南萌は十字の記号が入った箱から消毒液やら包帯やらを取り出し、てきぱきと処置していく
「それと、その追跡者達と仮称しておくが、彼らの服装はどんなものだったか分かるかい? 他にも人数や歩き方とか情報があるなら教えてくれたまえ」
たしか、はっきりと見た訳ではないが服装は黒のスーツで、人数は少なくても四、五人程度いたと思う。歩き方は音がほとんどしなかったのと、軍人のそれに近い気がした。
そういえばここに来るまでの間誰にも会わなかった。そこまで遅い時刻ではないはずだが。

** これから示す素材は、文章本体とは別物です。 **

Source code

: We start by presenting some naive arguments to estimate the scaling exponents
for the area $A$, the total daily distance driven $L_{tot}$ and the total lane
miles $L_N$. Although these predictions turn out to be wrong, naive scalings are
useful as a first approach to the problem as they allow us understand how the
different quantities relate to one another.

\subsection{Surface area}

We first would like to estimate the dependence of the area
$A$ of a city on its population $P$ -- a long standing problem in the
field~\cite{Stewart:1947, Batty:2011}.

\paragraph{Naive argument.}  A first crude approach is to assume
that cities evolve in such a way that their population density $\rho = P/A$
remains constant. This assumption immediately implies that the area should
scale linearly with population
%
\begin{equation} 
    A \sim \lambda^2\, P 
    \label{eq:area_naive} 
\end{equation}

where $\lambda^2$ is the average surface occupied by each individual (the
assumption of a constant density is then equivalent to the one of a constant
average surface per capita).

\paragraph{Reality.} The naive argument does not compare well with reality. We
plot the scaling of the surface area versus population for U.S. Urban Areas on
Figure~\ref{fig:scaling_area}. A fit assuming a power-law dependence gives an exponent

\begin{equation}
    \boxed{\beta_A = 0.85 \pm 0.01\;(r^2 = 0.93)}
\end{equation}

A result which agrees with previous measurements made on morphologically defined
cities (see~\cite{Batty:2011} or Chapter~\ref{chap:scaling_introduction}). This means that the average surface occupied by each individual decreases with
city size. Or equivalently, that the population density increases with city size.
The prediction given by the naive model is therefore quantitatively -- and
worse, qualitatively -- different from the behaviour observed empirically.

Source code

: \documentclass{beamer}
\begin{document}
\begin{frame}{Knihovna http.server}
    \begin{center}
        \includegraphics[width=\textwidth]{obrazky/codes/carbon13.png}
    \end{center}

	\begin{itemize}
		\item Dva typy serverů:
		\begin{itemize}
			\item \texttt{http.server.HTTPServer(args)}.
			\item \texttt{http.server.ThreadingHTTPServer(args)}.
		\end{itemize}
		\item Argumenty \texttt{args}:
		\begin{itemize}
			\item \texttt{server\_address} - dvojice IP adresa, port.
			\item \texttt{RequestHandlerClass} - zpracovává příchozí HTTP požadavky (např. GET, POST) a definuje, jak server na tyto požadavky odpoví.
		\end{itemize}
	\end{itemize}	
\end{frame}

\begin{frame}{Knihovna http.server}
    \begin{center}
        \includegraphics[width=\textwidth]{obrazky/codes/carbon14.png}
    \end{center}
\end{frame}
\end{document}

「とするとだ。規制できる能力を持っているから追跡者達はどこかの権力者の駄犬か。正式かどうかは判断がつかないな。ましてやサイレンサー付きであったとしても街中で発砲する始末。やはり間違いない」
「何か分かったのか?」
「君も随分と悠長に身構えているじゃないか。僕でなくても多くの人が気づくことができる重要なことがあるじゃないか。……まあいいけどね」
南萌は呆れたように笑う。その上品な笑い方は育ちの良さを窺わせた。
「しかし、君のその無駄に満ち溢れた才能には驚嘆するばかりだ。畏敬の念さえ払ってしまうよ。こうも頻繁にトラブルに巻き込まれるその体質、いや性質といい直そう––––非常に厄介極まりない代物ではあるが、面白いよ。実に面白い」
褒められているのか、貶されているのか全く分からなかった。
「褒めているのだよ。君と敵対するつもりははなから毛頭ないのでね。その点は安心してくれていい。ましてや君は……いやこれは言うべきではないな。君が一番分かっていることなのだから」
「それで、結局なにが分かったんだ?」
「そうだね。馬鹿らしくも明瞭で簡潔な言葉を用いるならば、彼女は『世界の敵』とでも言うべきかな。そんなくだらないものは立場や時代でいくらでも異なってしまうのだろうが、ここでは敢えて世論の大多数意見に従ってそういう表現をするのが妥当だろう。これは君にも少なからず共通するところがあるのではないかと、僕は思っているのだが。おや、よく分からないといった顔だね。それはまた今度として。彼女の正体だが彼女の顔をもう一度見てごらん? 本当に見たことがないかい?」
彼女の言っていることは全く分からなかったものの、とりあえず従い少女の顔を初めてじっくりと見入る。
…………!
髪型が短くなっていたのも相俟って、気がつくのに遅れてしまったが、やっと今、僕は彼女の正体に気がついた。
「分かったみたいだね。詳しい話は本人から聞きたいのだけれど。……いいかな?」
南萌は僕に向かってではなく、ソファーに声を掛けた。
やがてソファーで眠っていたはずの少女は起き上がりこちらをしっかりと見据え一言。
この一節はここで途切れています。